The poor on the government’s EOC act just the same. They don’t get out to work very much either.
Perhaps the 15 New Ideas have the wrong idea. Why not try a Big Idea and reduce subsidies to less affluent Americans to see if they respond by increasing their hours of work?
Robert William Fogel describes another problem of the poor in The Fourth Great Awakening and the Future of Egalitariansm. He calls it a “maldistribution of spiritual resources.”
Although the material condition of the poor has increased dramatically in the last century,
Such problems [in cities] as drug addiction, alcoholism, births to unmarried teenage girls, rape, the battery of women and children, broken families, violent teenage death, and crime are generally more severe today than they were a century ago... Oddly [sic], the sharpest increases in indicators of moral decay came after, not before, the ‘war on poverty’ of the 1960s and 1970s.
Fogel is frank about the reason for the problem. The social reformers thought that poverty was due to injustice, oppression and a flat out lack of material things. They refused to consider the question of culture and a “maldistribution of spiritual resources.”
The Center for American Progress’s 15 New Ideas are no different. “Offering Opportunity for All” does not deal with the fact that the poor aren’t working too much, and “Building Strong Communities” focuses on health care and worker training subsidies and not the social pathologies of the poor. For them it’s all about the benefits, stupid.
So what should we do?
Robert William Fogel calls for a program to provide the poor in spirit with spiritual values such as a “sense of purpose,” a “sense of benevolence,” a “capacity for self-education,” and “a sense of discipline.”
This is a Big Idea, for it flies in the face of a century of elite ideas and practice.
Fogel thinks that the educated elite are just the folk to direct this new war on spiritual poverty. But is he right? Is the educated elite qualified to direct a program of spiritual uplift? And can we legislate morality and spirituality?
There’s another way to provide the poor with “sense of purpose.” Hand the task over to mega-church pastor Rick Warren, author of A Purpose-Driven Life, and the national community of mega-churches. The power of his message was recently demonstrated by a young widow, Ashley Smith, in Atlanta who talked a murder suspect into giving himself up with nothing more than her Christian faith and Chapter 33 of A Purpose-Driven Life. For those of you without your own copy to refer to, Chapter 33 is titled “How Real Servants Act.” The epigraph reads: “Whoever wants to be great must become a servant.”
The poor in spirit in New York City needing a sense of discipline and a sense of benevolence could apply to one of the 3,000 Pentecostal churches in that city (a new one opens every three weeks according to Wall Street Journal reporter Tony Carnes). Why would we hand the job over to the Pentecostals?
Within Pentecostalism the injurious hierarchies of the wider world are abrogated and replaced by a single hierarchy of faith, grace, and the empowerments of the spirit... where groups gather on rafts to take them through the turbulence of the great journey from extensive rural networks to the mega-city and the nuclear family.
In On Secularization sociologist David Martin is saying, in his scholarly way, that Pentecostalism works.

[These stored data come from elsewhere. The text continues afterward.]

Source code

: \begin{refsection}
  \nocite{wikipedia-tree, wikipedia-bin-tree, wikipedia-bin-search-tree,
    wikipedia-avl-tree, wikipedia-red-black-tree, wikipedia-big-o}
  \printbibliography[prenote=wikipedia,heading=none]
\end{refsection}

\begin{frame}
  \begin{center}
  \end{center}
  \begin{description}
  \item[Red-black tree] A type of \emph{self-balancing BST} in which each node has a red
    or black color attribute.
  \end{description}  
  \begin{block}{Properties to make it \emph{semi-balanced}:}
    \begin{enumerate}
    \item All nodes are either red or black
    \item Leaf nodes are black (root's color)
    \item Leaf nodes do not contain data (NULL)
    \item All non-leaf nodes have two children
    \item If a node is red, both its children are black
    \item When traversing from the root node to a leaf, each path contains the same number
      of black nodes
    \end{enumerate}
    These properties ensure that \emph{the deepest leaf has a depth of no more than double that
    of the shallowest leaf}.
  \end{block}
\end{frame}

And for self-education we could turn to the fundamentalist churches of America. In Spirit and Flesh sociologist James M. Ault, Jr. describes a fundamentalist church in Worcester, Massachusetts, that brings barely-literate church members to full literacy through Bible study. The church’s pastor was a former auto mechanic.

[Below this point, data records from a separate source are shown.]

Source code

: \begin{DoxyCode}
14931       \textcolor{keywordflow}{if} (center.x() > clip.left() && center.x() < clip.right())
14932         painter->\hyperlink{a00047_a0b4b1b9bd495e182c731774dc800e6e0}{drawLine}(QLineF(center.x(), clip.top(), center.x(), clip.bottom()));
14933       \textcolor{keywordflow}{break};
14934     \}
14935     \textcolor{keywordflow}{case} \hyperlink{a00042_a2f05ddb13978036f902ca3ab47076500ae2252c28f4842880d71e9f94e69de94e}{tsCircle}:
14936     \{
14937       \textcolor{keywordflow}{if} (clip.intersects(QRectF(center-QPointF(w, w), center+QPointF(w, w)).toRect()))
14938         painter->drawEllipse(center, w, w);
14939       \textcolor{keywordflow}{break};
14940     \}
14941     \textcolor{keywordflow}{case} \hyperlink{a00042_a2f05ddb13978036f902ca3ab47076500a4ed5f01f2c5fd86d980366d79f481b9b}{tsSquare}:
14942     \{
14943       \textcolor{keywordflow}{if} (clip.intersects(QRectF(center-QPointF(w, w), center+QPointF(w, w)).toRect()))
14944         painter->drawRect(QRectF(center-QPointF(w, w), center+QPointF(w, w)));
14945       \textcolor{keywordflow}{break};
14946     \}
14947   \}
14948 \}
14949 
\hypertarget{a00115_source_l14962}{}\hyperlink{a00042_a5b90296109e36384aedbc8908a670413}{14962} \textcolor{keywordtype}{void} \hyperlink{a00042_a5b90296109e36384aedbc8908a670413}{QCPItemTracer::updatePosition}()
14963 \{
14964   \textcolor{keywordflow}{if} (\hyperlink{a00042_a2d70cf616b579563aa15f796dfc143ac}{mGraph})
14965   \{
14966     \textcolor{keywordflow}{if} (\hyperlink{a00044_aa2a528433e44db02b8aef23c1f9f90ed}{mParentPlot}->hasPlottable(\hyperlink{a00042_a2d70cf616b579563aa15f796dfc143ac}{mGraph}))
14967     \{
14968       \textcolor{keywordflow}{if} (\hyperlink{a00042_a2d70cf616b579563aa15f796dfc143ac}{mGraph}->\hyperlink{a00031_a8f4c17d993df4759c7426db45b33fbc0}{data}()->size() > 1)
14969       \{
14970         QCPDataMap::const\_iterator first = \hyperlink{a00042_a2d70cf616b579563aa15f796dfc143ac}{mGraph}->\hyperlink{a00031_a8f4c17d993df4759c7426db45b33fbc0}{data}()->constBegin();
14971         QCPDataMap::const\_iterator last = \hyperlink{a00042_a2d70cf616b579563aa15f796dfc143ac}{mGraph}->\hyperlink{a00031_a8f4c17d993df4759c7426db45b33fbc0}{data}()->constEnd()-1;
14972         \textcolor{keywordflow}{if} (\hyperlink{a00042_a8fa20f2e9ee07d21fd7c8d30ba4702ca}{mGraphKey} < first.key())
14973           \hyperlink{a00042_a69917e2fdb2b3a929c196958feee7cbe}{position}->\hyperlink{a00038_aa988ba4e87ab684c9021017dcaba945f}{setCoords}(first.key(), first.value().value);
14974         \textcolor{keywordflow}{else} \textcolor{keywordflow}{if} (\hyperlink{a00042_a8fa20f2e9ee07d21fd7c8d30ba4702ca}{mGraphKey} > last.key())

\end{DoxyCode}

The beauty of it is that all these spiritual uplift services come free, unlike the services of the helping professionals of the welfare state. There’s another Big Idea for you: social services without the expense of a huge government bureaucracy.
It is telling that while E.J. Dionne dreams of Big Ideas and Michael Tomasky dreams of movements the elites of India and China have been waking up to reality. After full and fair tests they have abandoned the Big Idea of Fabian socialism and the mass movement of Marxian Communism, and have launched upon an effort to align their nations with the rather un-progressive paradigm of global commerce and prosperity.
As Democrats search for the Big Idea “to end conservative dominance of the political debate” they might want to think about that.
Christopher Chantrill blogs at www.roadtothemiddleclass.com. His Road to the Middle Class is forthcoming.
Civil Societya complex welter of intermediate institutions, including businesses, voluntary associations, educational institutions, clubs, unions, media, charities, and churchesbuilds, in turn, on the family, the primary instrument by which people are socialized into their culture and given the skills that allow them to live in broader society and through which the values and knowledge of that society are transmitted across the generations.
Francis Fukuyama, Trust
[W]hen I asked a liberal longtime editor I know with a mainstream [publishing] house for a candid, shorthand version of the assumptions she and her colleagues make about conservatives, she didn't hesitate. Racist, sexist, homophobic, anti-choice fascists, she offered, smiling but meaning it.
Harry Stein, I Can't Believe I'm Sitting Next to a Republican
[T]he Liberal, and still more the subspecies Radical... more than any other in these latter days seems under the impression that so long as he has a good end in view he is warranted in exercising over men all the coercion he is able[.]
Herbert Spencer, The Man Versus the State
These emerge out of long-standing moral notions of freedom, benevolence, and the affirmation of ordinary life... I have been sketching a schematic map... [of] the moral sources [of these notions]... the original theistic grounding for these standards... a naturalism of disengaged reason, which in our day takes scientistic forms, and a third family of views which finds its sources in Romantic expressivism, or in one of the modernist successor visions.
Charles Taylor, Sources of the Self
Families helped each other putting up homes and barns. Together, they built churches, schools, and common civic buildings. They collaborated to build roads and bridges. They took pride in being free persons, independent, and self-reliant; but the texture of their lives was cooperative and fraternal.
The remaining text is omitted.